Recycling Lives participation in a Government scheme to rejuvenate the struggling car market in the recent economic recession has come to an end.
Recycling Lives, a fully licensed authorised Treatment Facility, joined the Government Scrappage Scheme back in June through the adjoining Cartakeback scheme.
Recycling Lives was authorised to collect thousands of scrap cars from new car dealerships before scrapping them and stripping the better cars for parts.
The aim of the Government Scrappage Scheme was to reduce the amount of older vehicles on the road and replace them with more environmentally friendly, newer cars.
The scheme was open to anyone who had owned a car, 10-years-old or older, for more than 12 months.
As long as the vehicle was taxed and had an MOT, motorists were able to trade in their vehicles for scrapping and qualify for a £2,000 reduction towards a new car.
The money to pay for this scheme came partly from the government and partly from new car dealerships.
Recycling Lives Sales Manager Mark Simpson exclusively secured contracts with all four Chorley Nissan Sites and all three Honda Sites, which enabled us to process a massive 2944 cars.
At the height of the scheme we were collecting around 50 cars a day.
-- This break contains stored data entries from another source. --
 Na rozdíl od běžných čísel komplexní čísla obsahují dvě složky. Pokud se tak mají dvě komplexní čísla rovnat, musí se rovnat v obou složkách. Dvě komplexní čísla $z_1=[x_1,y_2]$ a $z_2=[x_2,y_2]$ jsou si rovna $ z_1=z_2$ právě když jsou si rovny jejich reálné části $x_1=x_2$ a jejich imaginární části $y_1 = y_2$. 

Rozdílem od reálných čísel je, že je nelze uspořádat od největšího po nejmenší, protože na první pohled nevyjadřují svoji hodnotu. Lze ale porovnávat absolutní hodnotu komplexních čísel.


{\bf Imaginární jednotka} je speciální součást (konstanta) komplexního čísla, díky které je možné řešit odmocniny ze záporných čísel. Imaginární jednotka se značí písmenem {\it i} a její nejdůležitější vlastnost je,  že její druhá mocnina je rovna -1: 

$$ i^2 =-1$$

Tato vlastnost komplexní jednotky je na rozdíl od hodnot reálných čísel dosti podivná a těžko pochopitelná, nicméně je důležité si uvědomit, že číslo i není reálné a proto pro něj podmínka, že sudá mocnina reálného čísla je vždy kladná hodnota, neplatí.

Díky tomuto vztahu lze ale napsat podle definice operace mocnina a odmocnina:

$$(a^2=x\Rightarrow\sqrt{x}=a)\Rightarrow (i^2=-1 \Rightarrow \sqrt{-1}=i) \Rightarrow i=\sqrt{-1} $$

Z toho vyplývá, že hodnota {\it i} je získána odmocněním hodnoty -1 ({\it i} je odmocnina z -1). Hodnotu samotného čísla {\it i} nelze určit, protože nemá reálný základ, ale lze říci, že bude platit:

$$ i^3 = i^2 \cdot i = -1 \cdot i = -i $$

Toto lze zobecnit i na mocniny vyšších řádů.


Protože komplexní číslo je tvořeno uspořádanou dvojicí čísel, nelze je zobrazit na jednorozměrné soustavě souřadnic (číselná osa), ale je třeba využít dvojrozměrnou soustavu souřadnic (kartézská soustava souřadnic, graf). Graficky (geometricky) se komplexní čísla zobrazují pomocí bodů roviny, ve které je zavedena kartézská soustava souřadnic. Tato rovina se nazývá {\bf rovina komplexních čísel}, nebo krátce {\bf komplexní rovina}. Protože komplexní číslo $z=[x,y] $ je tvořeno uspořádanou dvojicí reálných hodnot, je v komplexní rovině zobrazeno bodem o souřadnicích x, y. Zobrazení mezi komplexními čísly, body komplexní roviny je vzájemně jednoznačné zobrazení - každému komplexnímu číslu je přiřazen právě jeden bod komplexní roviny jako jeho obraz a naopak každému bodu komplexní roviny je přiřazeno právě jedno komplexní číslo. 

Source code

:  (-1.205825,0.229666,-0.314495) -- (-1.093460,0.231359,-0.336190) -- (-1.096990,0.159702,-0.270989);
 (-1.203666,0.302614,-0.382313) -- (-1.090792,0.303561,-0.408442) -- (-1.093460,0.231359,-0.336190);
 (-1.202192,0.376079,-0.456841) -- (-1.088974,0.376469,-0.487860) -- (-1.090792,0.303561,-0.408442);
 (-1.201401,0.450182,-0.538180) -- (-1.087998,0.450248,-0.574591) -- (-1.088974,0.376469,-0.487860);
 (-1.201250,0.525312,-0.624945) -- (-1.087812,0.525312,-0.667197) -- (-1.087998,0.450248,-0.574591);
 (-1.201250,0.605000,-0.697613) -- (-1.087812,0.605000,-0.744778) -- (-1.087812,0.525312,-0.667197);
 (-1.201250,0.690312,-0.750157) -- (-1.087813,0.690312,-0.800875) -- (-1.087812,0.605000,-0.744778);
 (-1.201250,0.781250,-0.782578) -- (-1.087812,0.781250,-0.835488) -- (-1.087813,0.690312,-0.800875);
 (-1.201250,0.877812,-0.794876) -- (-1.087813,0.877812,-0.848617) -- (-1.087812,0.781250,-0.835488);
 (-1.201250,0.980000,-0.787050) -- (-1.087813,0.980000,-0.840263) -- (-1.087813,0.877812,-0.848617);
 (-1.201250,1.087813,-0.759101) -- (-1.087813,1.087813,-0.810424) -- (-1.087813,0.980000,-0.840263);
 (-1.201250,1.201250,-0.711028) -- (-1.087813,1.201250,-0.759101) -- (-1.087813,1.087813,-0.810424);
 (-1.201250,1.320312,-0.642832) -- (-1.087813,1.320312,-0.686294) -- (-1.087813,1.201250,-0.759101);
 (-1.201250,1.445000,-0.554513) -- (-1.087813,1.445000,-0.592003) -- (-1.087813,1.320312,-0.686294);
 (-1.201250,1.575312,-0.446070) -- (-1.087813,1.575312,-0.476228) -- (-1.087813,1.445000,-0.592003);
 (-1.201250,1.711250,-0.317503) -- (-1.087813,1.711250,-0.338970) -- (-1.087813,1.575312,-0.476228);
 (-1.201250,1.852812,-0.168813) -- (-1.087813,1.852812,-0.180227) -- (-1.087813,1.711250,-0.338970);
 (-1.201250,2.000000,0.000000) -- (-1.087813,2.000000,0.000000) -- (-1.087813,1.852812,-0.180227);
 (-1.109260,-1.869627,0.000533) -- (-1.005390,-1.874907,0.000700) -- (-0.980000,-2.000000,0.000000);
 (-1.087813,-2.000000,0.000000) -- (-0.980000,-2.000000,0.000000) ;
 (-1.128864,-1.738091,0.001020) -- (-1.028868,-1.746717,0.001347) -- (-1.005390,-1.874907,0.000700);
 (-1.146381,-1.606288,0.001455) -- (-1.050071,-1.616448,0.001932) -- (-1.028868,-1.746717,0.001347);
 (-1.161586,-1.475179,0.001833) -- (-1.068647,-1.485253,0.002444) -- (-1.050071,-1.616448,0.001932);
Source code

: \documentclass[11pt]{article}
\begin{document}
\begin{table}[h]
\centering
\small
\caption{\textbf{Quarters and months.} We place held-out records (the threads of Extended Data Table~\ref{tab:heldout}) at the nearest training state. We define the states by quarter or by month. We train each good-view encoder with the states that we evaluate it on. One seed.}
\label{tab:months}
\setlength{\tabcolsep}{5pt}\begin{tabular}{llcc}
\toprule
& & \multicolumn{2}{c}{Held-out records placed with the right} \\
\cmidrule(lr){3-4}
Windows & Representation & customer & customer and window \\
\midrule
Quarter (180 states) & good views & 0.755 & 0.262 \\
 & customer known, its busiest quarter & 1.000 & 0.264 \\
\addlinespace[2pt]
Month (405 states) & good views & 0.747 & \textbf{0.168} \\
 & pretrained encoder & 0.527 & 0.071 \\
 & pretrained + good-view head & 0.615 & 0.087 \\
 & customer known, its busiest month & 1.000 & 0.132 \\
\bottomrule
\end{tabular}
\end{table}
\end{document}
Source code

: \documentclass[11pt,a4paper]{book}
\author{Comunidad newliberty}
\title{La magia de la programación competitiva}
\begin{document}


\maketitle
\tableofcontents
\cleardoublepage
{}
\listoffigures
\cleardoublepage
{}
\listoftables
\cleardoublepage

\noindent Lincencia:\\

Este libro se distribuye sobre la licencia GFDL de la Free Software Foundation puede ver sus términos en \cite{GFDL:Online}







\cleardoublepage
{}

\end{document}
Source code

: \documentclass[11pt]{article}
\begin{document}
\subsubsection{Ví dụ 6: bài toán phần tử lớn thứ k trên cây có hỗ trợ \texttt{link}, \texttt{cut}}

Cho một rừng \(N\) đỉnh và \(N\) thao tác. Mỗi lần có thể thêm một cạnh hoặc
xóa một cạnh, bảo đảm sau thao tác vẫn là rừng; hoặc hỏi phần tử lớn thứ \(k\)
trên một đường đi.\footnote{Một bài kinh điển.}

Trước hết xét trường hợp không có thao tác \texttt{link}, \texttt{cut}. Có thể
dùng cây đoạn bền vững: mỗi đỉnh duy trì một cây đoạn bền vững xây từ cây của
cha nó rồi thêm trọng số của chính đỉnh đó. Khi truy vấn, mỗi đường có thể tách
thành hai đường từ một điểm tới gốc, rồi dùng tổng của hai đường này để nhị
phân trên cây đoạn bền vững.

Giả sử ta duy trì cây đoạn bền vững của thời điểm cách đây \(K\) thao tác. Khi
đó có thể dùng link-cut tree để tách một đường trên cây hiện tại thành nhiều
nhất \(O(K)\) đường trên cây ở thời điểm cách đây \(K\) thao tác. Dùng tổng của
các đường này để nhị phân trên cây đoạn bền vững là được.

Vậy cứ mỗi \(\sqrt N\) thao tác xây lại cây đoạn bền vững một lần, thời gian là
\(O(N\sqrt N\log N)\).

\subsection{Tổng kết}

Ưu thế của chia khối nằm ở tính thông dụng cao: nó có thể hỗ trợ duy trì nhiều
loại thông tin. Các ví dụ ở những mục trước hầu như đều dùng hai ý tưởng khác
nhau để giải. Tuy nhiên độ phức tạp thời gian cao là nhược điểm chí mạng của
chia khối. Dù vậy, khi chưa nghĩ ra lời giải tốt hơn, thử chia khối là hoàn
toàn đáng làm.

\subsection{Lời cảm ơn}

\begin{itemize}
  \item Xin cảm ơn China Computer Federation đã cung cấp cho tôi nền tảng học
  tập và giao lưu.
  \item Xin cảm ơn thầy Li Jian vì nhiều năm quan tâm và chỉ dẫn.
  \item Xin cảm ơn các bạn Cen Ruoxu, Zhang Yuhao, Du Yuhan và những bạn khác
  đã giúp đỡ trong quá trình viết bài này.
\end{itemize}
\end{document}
Around 70 per cent of those cars were scrapped at the Recycling Lives Red Scar Site, while the other 30 per cent were taken to our Autobreakers Kent Street site where they were stripped for parts.
Without the Scrappage Scheme the majority of the cars that have been processed would have been sold at second hand car auctions across the country.
Chris Wylie, Sales Manager at Autobreakers said: “The Scrappage Scheme has been good for Recycling Lives as it has brought in a considerable amount of scrap metal. However the price of second hand car parts has dropped dramatically as the more difficult to find parts are now in better circulation.
“The second hand car market has also increased dramatically, as there is less second hand cars on the market.
“Surprisingly we received a number of classic and popular cars during the scheme including a 1979 MGB Midget.”
To mark the end of the Scheme, the BBC’s popular topical week-night show, The One Show, visited Recycling Lives to see the scrappage process in action.
Presenter Dominic Littlewood caused a flurry of excitement when he arrived at the Recycling Red Scar site to speak to Recycling Lives Operational Director Alasdair Jackson on the successfulness of the Scheme.
The five minute feature which is due to be aired on Monday, May 10 will also feature a used car salesman and an Environmental Researcher from Lancaster University.